◆ **WORK INSTRUCTION**
Below are several entries. Transcribe exactly those lines that fall from the one with "logging buffered [MEMSIZE]" through the one with "snmp-server enable traps TRAPS_LIST", end lines included.

◆ **PROVIDED DATA**
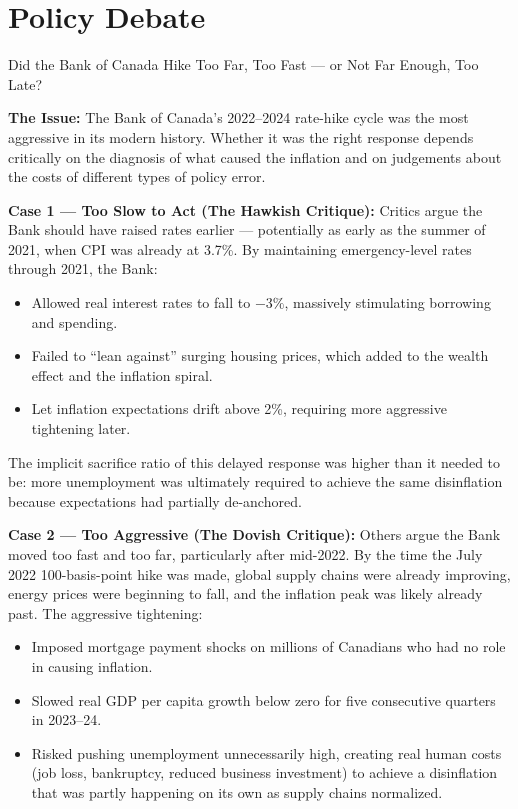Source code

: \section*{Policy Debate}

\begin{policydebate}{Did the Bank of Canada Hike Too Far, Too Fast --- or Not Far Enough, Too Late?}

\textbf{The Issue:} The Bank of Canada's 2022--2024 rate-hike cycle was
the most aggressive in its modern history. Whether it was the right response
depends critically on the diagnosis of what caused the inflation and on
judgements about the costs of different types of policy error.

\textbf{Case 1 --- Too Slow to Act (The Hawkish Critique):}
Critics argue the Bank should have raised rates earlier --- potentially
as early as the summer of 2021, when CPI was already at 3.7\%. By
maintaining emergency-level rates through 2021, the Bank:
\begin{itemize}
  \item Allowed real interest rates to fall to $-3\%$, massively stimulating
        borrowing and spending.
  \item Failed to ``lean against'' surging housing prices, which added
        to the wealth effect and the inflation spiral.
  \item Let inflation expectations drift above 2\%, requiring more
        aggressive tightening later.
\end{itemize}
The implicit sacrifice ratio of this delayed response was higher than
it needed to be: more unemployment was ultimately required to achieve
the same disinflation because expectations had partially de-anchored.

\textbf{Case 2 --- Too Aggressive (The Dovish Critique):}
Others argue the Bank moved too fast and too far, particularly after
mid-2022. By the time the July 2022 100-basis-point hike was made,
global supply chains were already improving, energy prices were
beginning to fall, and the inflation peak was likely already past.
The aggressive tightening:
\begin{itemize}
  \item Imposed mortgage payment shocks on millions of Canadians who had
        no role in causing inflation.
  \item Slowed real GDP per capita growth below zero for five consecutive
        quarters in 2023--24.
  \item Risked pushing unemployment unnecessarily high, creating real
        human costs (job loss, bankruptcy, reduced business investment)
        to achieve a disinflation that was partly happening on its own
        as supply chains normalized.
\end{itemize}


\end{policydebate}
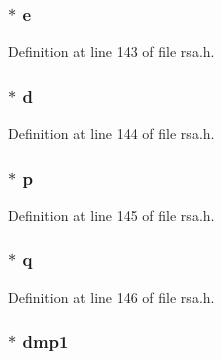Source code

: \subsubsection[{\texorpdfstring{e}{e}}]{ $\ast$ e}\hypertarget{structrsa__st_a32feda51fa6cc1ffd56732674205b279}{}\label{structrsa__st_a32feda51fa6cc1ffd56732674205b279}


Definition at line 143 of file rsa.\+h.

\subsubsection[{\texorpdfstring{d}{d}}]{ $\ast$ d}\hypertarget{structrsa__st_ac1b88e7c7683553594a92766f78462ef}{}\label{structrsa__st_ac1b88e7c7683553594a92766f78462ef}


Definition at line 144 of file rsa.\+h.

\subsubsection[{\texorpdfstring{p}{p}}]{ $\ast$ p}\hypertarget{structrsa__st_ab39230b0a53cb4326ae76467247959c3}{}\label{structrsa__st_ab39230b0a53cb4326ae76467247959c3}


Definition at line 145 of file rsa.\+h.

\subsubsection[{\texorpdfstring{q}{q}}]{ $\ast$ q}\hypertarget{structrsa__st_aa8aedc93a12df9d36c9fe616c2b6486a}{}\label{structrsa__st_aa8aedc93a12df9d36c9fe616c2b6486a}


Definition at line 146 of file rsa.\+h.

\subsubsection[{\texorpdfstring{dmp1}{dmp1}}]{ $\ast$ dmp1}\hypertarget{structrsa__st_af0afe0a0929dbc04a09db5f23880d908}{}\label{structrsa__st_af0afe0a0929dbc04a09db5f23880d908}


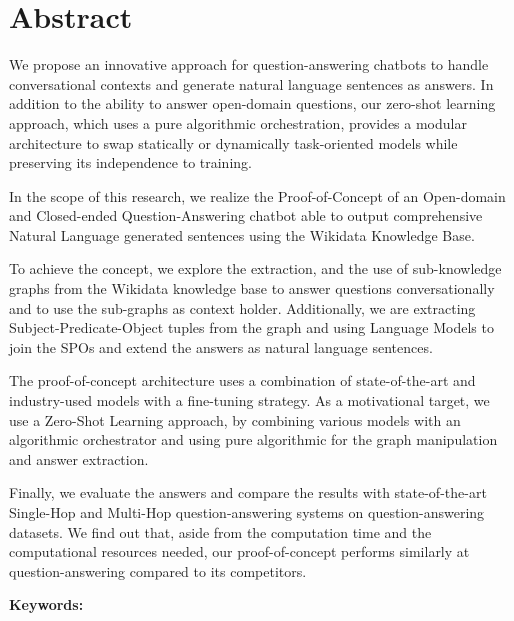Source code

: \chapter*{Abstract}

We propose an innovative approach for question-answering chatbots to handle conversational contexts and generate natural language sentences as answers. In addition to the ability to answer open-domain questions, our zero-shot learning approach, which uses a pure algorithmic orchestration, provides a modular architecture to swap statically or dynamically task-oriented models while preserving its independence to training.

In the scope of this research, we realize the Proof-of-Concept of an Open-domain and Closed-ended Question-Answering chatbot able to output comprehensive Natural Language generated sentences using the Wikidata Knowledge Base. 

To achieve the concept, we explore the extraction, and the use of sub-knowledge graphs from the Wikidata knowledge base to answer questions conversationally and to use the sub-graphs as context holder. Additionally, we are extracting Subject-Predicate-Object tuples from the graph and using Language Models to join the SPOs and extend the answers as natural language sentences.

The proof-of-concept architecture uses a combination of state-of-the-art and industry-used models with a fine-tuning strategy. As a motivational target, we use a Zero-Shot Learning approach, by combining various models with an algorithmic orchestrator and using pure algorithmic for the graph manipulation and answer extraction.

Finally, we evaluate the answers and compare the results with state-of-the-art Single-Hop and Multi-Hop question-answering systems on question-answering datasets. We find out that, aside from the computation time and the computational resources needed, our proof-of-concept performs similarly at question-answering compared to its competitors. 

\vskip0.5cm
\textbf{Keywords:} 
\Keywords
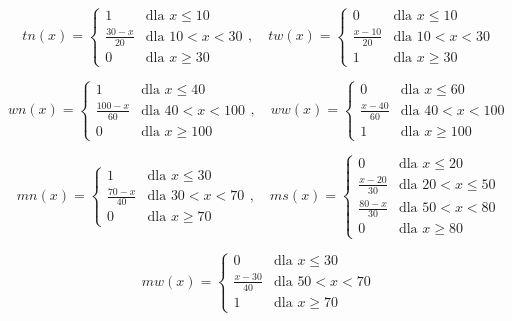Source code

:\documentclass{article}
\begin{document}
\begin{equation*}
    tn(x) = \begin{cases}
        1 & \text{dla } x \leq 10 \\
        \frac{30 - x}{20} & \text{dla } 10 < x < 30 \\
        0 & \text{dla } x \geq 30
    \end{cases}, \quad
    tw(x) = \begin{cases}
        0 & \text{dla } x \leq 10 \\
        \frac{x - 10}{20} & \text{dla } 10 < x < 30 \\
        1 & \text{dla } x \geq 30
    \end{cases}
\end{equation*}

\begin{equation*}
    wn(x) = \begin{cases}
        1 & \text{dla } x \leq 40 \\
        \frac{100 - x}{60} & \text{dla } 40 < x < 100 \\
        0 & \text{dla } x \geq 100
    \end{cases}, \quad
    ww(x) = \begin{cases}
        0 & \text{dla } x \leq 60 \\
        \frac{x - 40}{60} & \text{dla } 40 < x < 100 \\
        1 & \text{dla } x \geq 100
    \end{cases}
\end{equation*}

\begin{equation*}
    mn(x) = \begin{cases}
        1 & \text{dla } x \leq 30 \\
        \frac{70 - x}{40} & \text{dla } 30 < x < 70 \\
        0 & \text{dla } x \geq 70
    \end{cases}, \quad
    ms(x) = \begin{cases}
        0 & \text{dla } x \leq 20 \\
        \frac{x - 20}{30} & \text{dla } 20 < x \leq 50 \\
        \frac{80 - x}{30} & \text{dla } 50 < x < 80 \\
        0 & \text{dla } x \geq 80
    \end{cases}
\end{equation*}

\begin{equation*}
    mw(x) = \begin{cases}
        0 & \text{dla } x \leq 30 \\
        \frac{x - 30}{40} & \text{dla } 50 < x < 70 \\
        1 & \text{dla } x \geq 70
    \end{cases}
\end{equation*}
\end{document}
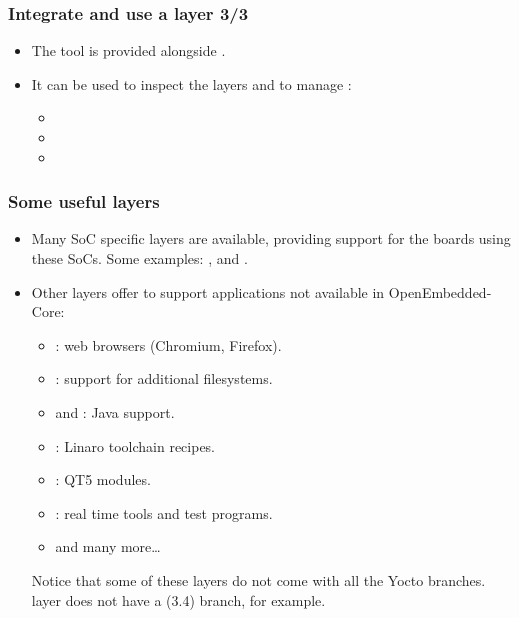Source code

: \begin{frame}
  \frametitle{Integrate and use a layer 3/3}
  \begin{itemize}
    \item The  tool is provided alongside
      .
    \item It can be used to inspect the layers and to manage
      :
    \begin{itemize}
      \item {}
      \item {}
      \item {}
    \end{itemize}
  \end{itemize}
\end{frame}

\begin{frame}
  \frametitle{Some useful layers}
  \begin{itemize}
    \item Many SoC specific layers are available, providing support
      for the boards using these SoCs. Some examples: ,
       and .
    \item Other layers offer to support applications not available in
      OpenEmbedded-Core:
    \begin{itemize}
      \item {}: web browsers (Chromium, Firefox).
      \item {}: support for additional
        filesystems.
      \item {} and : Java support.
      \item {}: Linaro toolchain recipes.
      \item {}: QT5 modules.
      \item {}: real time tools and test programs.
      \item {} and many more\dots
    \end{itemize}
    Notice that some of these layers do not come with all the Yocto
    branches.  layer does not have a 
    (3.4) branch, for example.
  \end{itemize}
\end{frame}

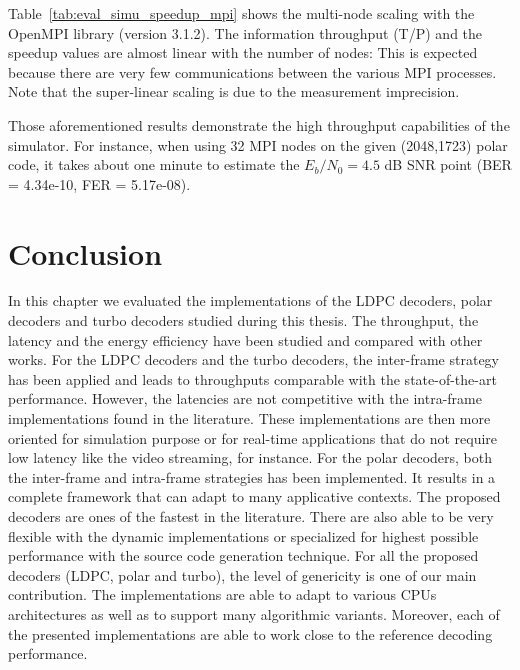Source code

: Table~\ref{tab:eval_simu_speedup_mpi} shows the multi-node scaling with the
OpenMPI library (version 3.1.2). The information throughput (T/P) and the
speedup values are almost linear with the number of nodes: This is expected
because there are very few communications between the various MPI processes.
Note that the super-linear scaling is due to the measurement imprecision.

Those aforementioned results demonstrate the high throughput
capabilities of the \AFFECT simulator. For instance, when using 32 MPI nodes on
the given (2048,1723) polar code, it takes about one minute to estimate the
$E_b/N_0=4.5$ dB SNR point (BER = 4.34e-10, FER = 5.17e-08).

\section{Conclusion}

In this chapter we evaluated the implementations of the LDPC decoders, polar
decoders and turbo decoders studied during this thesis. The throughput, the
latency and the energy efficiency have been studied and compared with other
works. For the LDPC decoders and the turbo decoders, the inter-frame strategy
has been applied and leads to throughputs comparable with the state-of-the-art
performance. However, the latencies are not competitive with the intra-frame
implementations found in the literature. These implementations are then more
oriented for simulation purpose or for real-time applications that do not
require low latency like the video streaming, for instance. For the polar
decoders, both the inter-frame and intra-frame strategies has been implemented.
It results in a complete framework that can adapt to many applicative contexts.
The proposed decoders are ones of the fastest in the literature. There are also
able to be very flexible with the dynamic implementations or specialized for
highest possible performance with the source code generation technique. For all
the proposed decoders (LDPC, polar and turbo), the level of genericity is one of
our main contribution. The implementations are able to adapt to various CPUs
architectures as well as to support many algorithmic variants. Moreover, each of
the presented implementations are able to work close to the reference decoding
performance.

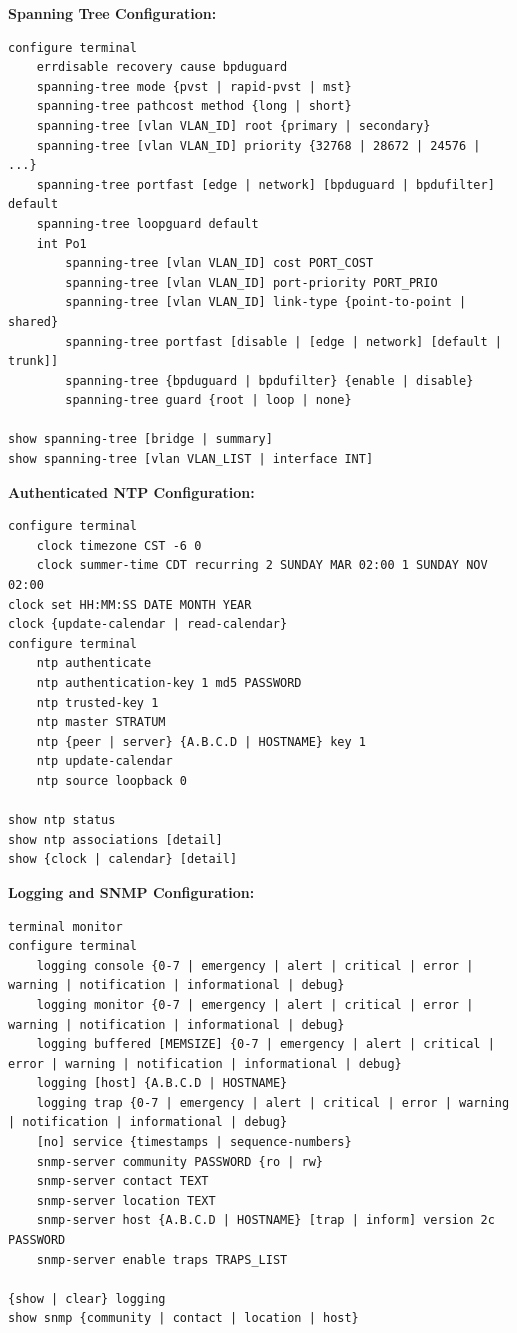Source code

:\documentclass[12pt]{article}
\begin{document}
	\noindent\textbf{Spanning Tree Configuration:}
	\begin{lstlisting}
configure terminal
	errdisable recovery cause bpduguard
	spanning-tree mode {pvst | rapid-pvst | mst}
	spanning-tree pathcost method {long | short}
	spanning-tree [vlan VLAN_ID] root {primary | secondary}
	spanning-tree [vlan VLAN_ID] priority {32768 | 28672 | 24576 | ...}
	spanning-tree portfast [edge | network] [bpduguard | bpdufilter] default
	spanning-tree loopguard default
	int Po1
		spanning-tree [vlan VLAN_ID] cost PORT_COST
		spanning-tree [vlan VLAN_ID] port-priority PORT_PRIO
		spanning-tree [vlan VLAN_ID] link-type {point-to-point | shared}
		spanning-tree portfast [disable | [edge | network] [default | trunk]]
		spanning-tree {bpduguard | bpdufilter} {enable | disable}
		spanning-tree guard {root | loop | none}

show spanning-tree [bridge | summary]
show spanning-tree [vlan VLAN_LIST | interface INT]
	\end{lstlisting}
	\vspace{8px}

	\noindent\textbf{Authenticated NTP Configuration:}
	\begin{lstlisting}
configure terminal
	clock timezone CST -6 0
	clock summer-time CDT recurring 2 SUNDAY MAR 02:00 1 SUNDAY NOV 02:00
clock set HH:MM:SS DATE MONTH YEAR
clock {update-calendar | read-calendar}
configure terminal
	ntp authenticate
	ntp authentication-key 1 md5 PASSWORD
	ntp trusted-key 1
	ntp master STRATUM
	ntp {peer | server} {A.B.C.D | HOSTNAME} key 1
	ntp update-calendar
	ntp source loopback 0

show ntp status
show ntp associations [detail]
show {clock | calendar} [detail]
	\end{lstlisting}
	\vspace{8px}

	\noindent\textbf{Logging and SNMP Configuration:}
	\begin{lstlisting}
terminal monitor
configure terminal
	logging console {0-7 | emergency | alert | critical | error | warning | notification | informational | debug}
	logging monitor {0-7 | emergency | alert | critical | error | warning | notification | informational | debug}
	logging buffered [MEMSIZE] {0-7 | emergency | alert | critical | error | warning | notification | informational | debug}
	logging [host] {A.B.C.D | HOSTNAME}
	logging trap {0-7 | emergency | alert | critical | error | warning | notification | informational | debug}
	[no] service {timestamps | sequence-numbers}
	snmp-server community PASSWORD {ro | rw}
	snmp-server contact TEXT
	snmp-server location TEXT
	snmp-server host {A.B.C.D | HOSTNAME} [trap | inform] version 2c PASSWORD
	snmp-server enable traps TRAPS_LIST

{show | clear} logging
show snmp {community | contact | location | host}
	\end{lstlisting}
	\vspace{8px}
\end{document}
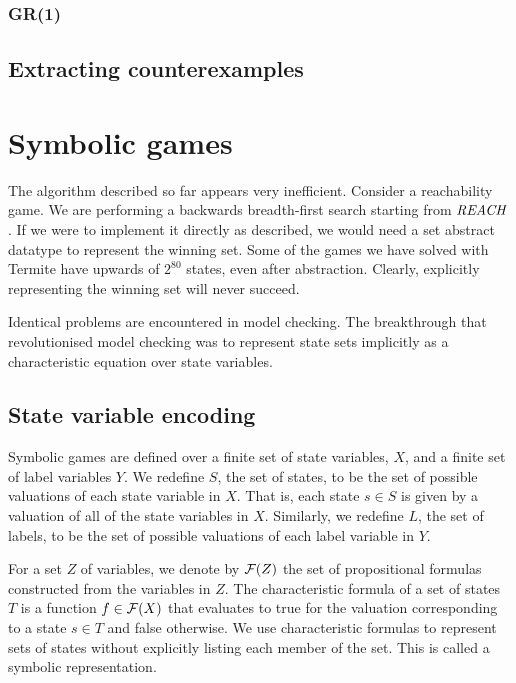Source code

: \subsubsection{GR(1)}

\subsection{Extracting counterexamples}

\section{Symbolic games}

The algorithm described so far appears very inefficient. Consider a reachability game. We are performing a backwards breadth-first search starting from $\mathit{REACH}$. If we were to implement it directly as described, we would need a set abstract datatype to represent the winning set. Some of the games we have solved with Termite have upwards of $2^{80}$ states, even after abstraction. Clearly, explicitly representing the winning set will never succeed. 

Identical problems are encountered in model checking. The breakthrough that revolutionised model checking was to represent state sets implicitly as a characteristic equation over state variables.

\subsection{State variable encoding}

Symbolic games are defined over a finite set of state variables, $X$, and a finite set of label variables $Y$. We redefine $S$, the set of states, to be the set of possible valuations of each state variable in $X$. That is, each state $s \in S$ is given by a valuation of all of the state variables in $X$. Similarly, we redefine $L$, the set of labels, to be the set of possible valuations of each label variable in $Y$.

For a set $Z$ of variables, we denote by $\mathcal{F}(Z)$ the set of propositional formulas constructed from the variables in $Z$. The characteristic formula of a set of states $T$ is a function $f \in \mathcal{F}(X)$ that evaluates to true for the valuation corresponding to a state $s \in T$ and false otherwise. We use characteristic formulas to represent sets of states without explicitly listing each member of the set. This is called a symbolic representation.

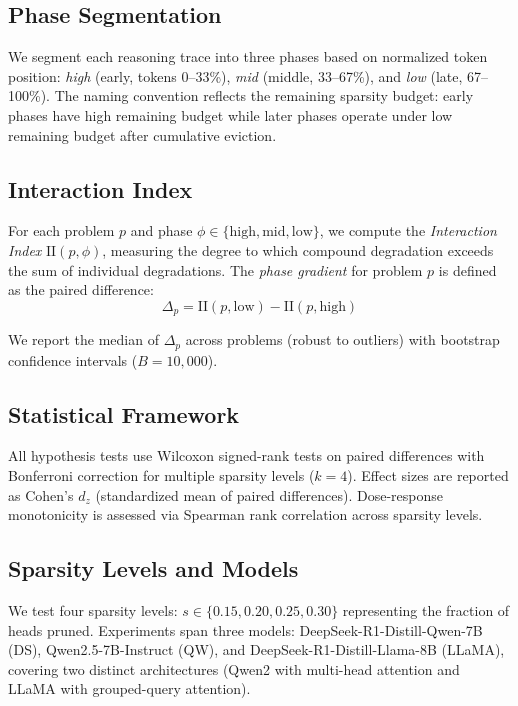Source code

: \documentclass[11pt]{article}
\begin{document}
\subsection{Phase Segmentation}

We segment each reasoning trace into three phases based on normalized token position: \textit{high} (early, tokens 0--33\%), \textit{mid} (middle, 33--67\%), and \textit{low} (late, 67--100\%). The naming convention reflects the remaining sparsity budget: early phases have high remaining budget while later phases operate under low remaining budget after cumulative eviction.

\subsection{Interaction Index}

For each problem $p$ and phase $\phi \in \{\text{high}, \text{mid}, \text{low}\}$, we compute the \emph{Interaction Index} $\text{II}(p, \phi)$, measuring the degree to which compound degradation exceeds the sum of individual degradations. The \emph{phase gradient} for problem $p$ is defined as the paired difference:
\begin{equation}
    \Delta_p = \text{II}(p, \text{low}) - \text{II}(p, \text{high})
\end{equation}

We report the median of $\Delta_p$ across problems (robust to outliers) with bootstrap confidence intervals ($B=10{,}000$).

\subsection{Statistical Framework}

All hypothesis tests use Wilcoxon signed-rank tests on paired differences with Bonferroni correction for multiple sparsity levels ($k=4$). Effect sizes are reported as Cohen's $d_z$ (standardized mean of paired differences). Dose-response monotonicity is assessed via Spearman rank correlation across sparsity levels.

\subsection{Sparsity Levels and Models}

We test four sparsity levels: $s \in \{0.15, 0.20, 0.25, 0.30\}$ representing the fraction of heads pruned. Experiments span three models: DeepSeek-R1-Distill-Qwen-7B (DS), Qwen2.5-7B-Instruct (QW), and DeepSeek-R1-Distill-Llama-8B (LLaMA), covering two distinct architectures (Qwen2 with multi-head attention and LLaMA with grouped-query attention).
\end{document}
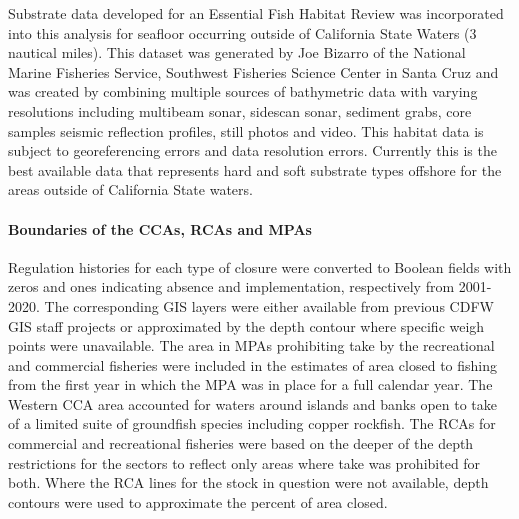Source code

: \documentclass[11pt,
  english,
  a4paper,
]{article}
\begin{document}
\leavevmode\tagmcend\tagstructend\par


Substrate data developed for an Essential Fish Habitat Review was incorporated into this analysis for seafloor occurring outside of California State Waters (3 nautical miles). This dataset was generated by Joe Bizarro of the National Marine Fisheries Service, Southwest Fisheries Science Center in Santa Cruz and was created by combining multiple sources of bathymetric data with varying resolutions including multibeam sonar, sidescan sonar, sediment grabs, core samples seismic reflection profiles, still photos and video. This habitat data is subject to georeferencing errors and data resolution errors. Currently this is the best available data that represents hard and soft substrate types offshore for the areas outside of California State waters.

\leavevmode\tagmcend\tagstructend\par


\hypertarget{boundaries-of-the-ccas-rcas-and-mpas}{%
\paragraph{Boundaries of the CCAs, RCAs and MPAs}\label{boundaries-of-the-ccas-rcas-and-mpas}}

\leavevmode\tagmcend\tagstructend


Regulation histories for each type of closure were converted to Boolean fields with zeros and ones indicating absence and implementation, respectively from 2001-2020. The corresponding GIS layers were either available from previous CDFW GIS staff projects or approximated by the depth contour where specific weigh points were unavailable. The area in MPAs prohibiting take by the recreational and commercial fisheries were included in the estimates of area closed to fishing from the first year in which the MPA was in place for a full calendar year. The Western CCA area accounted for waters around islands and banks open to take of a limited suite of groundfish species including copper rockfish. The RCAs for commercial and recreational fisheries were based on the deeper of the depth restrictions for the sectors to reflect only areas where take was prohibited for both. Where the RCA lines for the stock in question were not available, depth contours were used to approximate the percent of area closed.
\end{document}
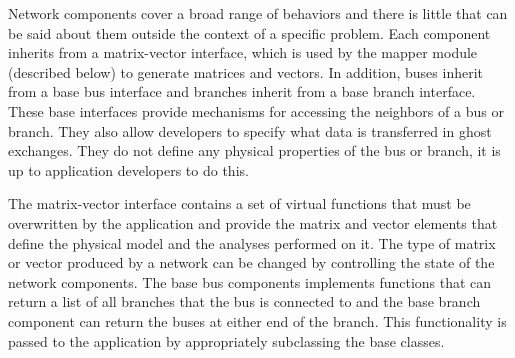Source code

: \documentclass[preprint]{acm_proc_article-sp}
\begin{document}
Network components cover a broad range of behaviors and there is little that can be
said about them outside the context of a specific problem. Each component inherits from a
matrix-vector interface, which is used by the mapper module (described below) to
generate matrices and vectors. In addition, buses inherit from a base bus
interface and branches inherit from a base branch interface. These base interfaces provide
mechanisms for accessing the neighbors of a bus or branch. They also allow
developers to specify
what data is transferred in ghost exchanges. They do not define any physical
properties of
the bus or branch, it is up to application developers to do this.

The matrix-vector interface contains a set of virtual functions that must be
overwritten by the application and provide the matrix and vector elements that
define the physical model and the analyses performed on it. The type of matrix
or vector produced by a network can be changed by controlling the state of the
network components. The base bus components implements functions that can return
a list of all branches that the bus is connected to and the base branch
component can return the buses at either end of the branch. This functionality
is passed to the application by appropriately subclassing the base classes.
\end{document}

◆ **YOUR RESPONSE**
	logging buffered [MEMSIZE] {0-7 | emergency | alert | critical | error | warning | notification | informational | debug}
	logging [host] {A.B.C.D | HOSTNAME}
	logging trap {0-7 | emergency | alert | critical | error | warning | notification | informational | debug}
	[no] service {timestamps | sequence-numbers}
	snmp-server community PASSWORD {ro | rw}
	snmp-server contact TEXT
	snmp-server location TEXT
	snmp-server host {A.B.C.D | HOSTNAME} [trap | inform] version 2c PASSWORD
	snmp-server enable traps TRAPS_LIST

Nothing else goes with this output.